[Stored records]
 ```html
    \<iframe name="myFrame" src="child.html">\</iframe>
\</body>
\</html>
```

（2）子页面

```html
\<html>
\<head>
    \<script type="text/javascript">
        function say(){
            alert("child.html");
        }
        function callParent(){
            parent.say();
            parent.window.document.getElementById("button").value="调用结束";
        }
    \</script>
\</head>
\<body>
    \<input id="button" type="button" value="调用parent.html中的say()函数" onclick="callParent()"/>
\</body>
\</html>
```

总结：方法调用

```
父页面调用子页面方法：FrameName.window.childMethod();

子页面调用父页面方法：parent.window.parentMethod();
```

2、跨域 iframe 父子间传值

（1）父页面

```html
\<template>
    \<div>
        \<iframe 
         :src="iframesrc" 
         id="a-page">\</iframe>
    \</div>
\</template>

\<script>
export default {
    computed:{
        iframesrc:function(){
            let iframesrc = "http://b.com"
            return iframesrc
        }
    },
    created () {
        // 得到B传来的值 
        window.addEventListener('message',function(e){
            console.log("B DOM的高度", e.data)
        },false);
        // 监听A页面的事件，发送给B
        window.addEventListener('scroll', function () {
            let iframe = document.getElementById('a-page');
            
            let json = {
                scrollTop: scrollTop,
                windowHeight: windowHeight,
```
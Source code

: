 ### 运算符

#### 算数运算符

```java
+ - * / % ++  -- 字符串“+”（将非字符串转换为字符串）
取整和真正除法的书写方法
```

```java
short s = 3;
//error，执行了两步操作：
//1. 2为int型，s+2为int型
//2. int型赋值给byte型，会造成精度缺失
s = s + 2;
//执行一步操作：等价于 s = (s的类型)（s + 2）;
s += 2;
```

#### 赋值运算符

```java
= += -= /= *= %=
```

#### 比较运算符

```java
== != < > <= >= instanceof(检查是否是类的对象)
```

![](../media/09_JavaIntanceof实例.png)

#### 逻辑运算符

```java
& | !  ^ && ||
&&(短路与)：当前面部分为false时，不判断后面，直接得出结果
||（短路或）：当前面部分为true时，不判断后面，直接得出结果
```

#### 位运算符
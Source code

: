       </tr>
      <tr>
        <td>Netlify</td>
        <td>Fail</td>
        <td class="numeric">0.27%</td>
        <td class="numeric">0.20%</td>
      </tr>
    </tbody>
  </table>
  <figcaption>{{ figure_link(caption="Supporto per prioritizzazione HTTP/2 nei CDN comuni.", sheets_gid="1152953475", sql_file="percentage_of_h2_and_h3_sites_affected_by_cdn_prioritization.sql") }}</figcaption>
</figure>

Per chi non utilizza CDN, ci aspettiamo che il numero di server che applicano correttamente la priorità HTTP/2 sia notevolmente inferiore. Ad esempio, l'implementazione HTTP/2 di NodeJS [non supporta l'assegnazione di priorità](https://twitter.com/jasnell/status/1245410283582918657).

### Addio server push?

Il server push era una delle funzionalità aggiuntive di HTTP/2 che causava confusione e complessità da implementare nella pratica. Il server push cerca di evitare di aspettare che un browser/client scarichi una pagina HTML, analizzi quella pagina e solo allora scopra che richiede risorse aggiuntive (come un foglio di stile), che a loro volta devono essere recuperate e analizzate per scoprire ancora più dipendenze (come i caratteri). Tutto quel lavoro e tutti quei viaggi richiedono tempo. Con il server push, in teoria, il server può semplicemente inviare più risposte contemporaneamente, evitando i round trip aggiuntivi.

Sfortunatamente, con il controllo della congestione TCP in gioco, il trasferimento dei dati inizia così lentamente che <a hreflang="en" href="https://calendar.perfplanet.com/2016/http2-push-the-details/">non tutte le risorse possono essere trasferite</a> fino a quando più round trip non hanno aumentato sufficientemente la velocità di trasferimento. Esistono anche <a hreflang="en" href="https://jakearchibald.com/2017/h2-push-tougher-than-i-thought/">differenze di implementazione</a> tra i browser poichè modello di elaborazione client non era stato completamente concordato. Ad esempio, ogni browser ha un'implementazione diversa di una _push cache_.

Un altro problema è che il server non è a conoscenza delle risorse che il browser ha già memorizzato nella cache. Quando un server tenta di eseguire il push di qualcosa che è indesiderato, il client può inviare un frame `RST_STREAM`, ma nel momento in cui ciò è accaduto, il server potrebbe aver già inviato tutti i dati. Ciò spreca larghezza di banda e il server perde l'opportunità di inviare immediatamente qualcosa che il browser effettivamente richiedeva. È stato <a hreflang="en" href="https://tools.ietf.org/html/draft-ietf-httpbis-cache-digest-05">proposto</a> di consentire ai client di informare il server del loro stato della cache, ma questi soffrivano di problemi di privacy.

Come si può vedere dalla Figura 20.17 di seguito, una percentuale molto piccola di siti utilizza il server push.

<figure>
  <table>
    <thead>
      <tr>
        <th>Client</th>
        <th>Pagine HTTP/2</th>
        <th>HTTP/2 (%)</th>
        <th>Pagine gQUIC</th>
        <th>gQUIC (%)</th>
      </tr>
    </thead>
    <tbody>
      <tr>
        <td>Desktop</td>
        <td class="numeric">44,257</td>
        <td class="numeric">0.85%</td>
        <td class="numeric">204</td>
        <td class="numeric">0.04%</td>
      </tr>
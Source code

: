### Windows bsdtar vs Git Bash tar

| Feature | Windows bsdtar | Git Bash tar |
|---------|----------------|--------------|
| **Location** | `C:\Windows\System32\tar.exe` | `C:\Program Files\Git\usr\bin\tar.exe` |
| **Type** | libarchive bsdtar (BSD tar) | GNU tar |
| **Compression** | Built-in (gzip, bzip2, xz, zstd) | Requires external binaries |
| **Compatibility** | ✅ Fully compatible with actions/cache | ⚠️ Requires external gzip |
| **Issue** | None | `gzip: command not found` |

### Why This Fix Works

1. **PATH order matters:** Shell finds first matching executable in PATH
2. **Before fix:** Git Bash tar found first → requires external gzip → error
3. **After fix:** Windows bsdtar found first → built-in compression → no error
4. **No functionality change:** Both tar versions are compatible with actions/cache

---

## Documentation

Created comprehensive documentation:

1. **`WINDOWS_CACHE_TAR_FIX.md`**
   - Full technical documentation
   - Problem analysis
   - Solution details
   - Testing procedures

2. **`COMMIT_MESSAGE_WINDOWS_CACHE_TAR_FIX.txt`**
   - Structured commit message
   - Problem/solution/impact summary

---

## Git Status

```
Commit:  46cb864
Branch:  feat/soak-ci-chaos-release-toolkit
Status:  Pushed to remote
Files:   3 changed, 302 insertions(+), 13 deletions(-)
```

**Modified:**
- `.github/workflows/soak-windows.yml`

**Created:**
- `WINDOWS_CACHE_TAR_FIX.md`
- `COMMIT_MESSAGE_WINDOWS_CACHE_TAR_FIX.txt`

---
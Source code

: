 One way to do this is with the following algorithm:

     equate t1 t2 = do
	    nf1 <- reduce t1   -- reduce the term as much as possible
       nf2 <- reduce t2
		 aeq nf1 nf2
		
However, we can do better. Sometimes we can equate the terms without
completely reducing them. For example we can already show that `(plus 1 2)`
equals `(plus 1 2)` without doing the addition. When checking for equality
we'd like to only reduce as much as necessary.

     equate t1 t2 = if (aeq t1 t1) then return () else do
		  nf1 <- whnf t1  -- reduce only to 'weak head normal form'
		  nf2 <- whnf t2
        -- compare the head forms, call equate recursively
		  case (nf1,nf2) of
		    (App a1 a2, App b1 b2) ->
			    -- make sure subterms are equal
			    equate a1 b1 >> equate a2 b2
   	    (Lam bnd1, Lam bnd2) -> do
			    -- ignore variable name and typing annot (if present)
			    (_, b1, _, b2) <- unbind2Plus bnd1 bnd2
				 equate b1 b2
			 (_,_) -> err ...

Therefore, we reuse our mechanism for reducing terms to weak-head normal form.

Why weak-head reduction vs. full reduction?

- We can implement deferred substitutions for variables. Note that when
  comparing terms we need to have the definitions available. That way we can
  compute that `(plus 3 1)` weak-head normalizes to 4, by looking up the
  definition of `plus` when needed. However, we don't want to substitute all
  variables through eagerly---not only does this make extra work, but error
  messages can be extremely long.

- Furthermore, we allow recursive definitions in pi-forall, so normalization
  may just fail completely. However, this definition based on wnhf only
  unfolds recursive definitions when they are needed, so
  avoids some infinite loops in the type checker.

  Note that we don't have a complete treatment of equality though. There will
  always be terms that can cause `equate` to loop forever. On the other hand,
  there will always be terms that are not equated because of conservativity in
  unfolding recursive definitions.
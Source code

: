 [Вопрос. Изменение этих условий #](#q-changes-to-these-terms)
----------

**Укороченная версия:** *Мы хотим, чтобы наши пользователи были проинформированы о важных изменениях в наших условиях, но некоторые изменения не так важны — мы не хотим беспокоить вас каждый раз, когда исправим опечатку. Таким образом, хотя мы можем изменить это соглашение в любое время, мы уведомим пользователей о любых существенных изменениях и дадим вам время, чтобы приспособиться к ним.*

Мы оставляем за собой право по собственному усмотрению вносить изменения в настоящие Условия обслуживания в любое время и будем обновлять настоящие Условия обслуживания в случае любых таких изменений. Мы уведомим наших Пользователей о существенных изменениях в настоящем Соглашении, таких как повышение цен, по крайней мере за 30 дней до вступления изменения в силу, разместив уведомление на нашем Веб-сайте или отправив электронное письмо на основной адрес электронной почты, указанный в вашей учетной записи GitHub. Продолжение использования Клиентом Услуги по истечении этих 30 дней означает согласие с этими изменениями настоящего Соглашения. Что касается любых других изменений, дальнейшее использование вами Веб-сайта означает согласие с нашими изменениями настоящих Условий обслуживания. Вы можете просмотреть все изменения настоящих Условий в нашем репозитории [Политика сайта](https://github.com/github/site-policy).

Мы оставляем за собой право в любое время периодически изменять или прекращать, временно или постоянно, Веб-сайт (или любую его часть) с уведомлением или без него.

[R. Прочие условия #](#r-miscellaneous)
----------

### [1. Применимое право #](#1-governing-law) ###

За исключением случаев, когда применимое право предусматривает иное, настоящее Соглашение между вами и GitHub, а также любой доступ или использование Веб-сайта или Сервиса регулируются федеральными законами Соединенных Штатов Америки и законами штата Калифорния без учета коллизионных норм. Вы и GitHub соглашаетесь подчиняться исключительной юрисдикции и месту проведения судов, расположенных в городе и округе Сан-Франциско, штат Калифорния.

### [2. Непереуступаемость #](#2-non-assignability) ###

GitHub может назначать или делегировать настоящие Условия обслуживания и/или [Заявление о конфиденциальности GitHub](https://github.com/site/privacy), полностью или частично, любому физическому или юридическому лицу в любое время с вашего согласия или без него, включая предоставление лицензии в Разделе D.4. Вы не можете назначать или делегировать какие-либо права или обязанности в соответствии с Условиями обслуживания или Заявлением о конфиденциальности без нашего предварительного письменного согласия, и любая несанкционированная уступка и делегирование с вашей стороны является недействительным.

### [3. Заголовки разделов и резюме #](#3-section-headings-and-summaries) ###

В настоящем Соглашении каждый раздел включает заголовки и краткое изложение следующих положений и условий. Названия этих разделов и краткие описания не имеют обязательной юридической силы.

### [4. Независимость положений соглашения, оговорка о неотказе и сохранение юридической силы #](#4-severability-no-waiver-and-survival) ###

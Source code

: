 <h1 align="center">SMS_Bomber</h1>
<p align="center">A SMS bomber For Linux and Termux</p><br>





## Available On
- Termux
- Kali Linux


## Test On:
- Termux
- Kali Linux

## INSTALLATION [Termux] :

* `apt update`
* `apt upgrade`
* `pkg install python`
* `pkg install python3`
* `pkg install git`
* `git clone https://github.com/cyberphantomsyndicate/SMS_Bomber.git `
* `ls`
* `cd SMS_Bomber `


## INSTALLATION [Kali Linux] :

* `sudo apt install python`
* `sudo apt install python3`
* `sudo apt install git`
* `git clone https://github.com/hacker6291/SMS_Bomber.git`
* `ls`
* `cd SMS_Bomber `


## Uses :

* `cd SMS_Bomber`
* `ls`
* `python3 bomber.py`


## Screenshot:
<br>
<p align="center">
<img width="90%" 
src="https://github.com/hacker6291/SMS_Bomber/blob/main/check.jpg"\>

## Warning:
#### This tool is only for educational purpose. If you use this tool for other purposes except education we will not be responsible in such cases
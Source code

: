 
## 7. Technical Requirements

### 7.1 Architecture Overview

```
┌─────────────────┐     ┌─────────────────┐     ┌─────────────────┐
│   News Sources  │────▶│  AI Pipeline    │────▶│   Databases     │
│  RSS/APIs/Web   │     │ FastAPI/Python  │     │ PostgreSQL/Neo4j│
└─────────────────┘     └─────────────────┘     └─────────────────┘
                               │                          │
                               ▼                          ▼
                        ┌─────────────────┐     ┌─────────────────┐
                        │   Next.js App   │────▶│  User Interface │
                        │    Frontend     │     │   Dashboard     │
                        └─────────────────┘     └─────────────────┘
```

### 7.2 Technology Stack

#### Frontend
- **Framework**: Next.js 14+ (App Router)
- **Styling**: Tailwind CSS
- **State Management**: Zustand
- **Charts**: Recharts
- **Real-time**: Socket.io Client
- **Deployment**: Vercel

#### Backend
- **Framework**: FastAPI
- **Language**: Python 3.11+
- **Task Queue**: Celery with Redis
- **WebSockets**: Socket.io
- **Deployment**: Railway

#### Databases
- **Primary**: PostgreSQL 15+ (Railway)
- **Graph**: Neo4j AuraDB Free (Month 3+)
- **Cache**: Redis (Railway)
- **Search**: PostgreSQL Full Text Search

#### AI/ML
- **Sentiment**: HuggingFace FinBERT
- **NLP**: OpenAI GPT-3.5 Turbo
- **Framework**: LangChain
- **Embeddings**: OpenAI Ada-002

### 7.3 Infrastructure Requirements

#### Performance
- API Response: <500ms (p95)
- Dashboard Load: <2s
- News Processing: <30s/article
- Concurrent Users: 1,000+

## Task goal:
Look over the entries above and say how many lines contain "Railway"; give only the number.

## Your solution:
3